Illustration courtesy of Payette Architects.
Illustration courtesy of Payette Architects.

The boundaries between art, design, science and technology are disappearing in a digital world. Today, artists use algorithms, scientists rely on visualization and designers are often focused on helping people navigate new technologies.

At the University of Chicago, the disciplines come together at the Media Arts, Data and Design Center, creating a new collaborative space for experimentation, discovery and impact. The MADD Center will support work by faculty, other academic appointees, students, staff and community partners through cutting-edge technologies. The 20,000-square-foot center in the John Crerar Library opened Feb. 25.

“Design, as a field, now encompasses the sum of human interactions with the devices, environments and communities that shape daily life,” said David J. Levin, Senior Advisor to the Provost for Arts. “The MADD Center gives the University of Chicago a space to address these radical changes, assess their wide-ranging consequences, and comprehend the ways that perception, sensation and experience are being transformed.”

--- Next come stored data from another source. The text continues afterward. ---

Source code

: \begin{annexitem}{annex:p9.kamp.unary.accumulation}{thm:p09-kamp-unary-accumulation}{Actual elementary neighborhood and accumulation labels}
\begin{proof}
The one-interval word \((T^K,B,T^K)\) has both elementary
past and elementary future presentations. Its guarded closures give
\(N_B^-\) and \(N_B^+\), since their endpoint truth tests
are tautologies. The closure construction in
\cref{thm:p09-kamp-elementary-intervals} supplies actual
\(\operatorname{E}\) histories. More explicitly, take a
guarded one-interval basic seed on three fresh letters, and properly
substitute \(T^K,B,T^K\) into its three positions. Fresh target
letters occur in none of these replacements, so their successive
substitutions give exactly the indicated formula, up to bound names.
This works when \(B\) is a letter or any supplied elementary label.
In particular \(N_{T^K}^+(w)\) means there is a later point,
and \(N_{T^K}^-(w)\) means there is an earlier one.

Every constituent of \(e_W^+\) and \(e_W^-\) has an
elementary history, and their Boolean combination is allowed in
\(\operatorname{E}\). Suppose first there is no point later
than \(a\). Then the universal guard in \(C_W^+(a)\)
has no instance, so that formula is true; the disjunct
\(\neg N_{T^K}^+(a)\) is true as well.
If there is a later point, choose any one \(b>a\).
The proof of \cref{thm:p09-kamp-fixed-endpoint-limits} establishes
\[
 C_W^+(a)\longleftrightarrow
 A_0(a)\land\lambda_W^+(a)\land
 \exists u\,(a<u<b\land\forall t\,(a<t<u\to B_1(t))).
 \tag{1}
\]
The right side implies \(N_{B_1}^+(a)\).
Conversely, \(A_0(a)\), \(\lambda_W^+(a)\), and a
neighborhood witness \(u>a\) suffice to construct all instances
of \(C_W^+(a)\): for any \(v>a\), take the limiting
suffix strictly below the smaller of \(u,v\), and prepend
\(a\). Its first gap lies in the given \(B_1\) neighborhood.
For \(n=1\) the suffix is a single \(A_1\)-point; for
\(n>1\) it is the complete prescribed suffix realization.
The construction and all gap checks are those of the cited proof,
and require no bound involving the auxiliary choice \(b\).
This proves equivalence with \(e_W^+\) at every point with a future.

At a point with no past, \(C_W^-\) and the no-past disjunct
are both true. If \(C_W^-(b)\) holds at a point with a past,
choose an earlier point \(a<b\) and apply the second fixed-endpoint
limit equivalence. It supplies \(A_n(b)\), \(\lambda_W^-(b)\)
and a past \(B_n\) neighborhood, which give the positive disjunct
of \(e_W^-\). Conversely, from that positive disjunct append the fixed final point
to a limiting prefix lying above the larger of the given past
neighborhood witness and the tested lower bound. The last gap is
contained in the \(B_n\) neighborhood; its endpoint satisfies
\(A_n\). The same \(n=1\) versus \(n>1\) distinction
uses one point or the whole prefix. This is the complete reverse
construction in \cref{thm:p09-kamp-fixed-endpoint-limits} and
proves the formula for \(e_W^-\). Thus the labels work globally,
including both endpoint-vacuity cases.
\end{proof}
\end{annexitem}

At the MADD Center, there are opportunities to create, study and learn about critical technologies driving both culture and science, including video games, virtual and augmented reality, data visualization, and digital fabrication. The MADD Center brings together the College, Division of the Humanities, Division of the Physical Sciences, UChicago Arts and the UChicago Library.

The MADD Center will host five resource labs:

– An expanded Computer Science Instructional Lab, providing hardware and software for training and education;

– The Hack Arts Lab, an open-access digital fabrication, prototyping and visualization facility;

– The new Weston Game Lab, offering expanded resources for the study, play and development of analog, electronic, virtual and online games;

– The Research Computing Center Visualization Lab in the Crerar Library’s Kathleen A. Zar Room, providing new data visualization technology;

– The UChicago Library’s new GIS Hub, enabling geospatial research and learning activities by providing access to geographical information systems software and hardware and an expert GIS and maps librarian who offers consultations and training.

Illustration courtesy of Payette Architects.
Illustration courtesy of Payette Architects.

At the MADD Center, classroom and studio spaces support the teaching of Media Arts and Design and Media Aesthetics in the College, electronic music in partnership with CHIME Studios in the Department of Music, and virtual reality and other media courses as part of the new Media Arts and Design minor in Cinema and Media Studies. In addition, the MADD Center will provide new opportunities for further collaboration with the Logan Center for the Arts, the Polsky Center for Entrepreneurship and Innovation, and many others.

“I am excited about the new opportunities students and faculty in the College and the Humanities will have to work with colleagues in computer science and other areas as we continue to develop new courses in Media Arts and Design and support the many interests of our students and faculty in this area,” said Christopher Wild, Deputy Dean of the College and Humanities Division.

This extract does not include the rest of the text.